Task inputs:

*-*-*

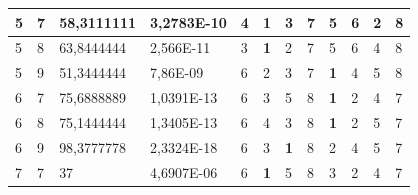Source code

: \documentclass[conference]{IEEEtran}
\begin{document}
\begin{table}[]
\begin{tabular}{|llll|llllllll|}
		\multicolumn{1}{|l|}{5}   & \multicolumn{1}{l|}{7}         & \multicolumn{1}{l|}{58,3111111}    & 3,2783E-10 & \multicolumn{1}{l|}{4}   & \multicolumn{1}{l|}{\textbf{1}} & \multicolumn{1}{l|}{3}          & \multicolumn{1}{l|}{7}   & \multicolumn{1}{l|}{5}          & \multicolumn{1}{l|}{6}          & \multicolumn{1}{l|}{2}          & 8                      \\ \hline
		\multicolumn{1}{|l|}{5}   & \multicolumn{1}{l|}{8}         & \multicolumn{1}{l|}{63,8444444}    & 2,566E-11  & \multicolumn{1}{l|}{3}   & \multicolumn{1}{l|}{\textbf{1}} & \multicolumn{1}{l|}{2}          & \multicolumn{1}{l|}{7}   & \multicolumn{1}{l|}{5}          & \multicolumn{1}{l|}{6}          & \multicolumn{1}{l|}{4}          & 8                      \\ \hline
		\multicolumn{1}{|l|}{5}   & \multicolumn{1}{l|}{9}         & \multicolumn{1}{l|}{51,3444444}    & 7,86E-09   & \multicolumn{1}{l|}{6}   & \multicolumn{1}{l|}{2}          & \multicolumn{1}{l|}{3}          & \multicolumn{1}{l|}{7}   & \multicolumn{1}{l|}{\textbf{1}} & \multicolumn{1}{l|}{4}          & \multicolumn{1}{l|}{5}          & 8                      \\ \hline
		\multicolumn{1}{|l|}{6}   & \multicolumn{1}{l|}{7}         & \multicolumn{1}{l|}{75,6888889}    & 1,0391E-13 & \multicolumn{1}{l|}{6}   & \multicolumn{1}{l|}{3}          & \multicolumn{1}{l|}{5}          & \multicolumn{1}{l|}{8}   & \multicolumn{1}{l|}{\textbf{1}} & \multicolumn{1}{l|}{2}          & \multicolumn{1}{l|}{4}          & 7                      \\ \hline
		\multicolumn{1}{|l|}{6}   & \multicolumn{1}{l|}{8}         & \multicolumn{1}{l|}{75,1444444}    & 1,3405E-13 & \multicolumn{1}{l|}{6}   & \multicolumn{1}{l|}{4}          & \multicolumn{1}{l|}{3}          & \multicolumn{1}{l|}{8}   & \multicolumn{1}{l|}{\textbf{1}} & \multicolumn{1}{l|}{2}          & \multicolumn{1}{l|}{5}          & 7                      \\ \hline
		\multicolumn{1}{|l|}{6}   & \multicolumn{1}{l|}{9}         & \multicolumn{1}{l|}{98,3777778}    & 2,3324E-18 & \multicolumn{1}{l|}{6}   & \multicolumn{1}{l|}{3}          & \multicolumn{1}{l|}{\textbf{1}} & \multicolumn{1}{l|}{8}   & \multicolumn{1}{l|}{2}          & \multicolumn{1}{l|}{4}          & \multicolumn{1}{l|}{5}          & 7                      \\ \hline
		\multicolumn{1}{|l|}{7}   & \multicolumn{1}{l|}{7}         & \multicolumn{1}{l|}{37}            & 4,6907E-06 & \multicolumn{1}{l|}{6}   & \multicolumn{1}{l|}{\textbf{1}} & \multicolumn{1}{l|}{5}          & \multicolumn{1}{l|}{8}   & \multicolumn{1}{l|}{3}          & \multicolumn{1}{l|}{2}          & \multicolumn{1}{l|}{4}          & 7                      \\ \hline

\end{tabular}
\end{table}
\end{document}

*-*-*

Directions for this task: Repeat the data exactly in full, omitting its pictures.

Answer for the task:
Source code

: \documentclass[conference]{IEEEtran}
\begin{document}
\begin{table}[]
\begin{tabular}{|llll|llllllll|}
		\multicolumn{1}{|l|}{5}   & \multicolumn{1}{l|}{7}         & \multicolumn{1}{l|}{58,3111111}    & 3,2783E-10 & \multicolumn{1}{l|}{4}   & \multicolumn{1}{l|}{\textbf{1}} & \multicolumn{1}{l|}{3}          & \multicolumn{1}{l|}{7}   & \multicolumn{1}{l|}{5}          & \multicolumn{1}{l|}{6}          & \multicolumn{1}{l|}{2}          & 8                      \\ \hline
		\multicolumn{1}{|l|}{5}   & \multicolumn{1}{l|}{8}         & \multicolumn{1}{l|}{63,8444444}    & 2,566E-11  & \multicolumn{1}{l|}{3}   & \multicolumn{1}{l|}{\textbf{1}} & \multicolumn{1}{l|}{2}          & \multicolumn{1}{l|}{7}   & \multicolumn{1}{l|}{5}          & \multicolumn{1}{l|}{6}          & \multicolumn{1}{l|}{4}          & 8                      \\ \hline
		\multicolumn{1}{|l|}{5}   & \multicolumn{1}{l|}{9}         & \multicolumn{1}{l|}{51,3444444}    & 7,86E-09   & \multicolumn{1}{l|}{6}   & \multicolumn{1}{l|}{2}          & \multicolumn{1}{l|}{3}          & \multicolumn{1}{l|}{7}   & \multicolumn{1}{l|}{\textbf{1}} & \multicolumn{1}{l|}{4}          & \multicolumn{1}{l|}{5}          & 8                      \\ \hline
		\multicolumn{1}{|l|}{6}   & \multicolumn{1}{l|}{7}         & \multicolumn{1}{l|}{75,6888889}    & 1,0391E-13 & \multicolumn{1}{l|}{6}   & \multicolumn{1}{l|}{3}          & \multicolumn{1}{l|}{5}          & \multicolumn{1}{l|}{8}   & \multicolumn{1}{l|}{\textbf{1}} & \multicolumn{1}{l|}{2}          & \multicolumn{1}{l|}{4}          & 7                      \\ \hline
		\multicolumn{1}{|l|}{6}   & \multicolumn{1}{l|}{8}         & \multicolumn{1}{l|}{75,1444444}    & 1,3405E-13 & \multicolumn{1}{l|}{6}   & \multicolumn{1}{l|}{4}          & \multicolumn{1}{l|}{3}          & \multicolumn{1}{l|}{8}   & \multicolumn{1}{l|}{\textbf{1}} & \multicolumn{1}{l|}{2}          & \multicolumn{1}{l|}{5}          & 7                      \\ \hline
		\multicolumn{1}{|l|}{6}   & \multicolumn{1}{l|}{9}         & \multicolumn{1}{l|}{98,3777778}    & 2,3324E-18 & \multicolumn{1}{l|}{6}   & \multicolumn{1}{l|}{3}          & \multicolumn{1}{l|}{\textbf{1}} & \multicolumn{1}{l|}{8}   & \multicolumn{1}{l|}{2}          & \multicolumn{1}{l|}{4}          & \multicolumn{1}{l|}{5}          & 7                      \\ \hline
		\multicolumn{1}{|l|}{7}   & \multicolumn{1}{l|}{7}         & \multicolumn{1}{l|}{37}            & 4,6907E-06 & \multicolumn{1}{l|}{6}   & \multicolumn{1}{l|}{\textbf{1}} & \multicolumn{1}{l|}{5}          & \multicolumn{1}{l|}{8}   & \multicolumn{1}{l|}{3}          & \multicolumn{1}{l|}{2}          & \multicolumn{1}{l|}{4}          & 7                      \\ \hline

\end{tabular}
\end{table}
\end{document}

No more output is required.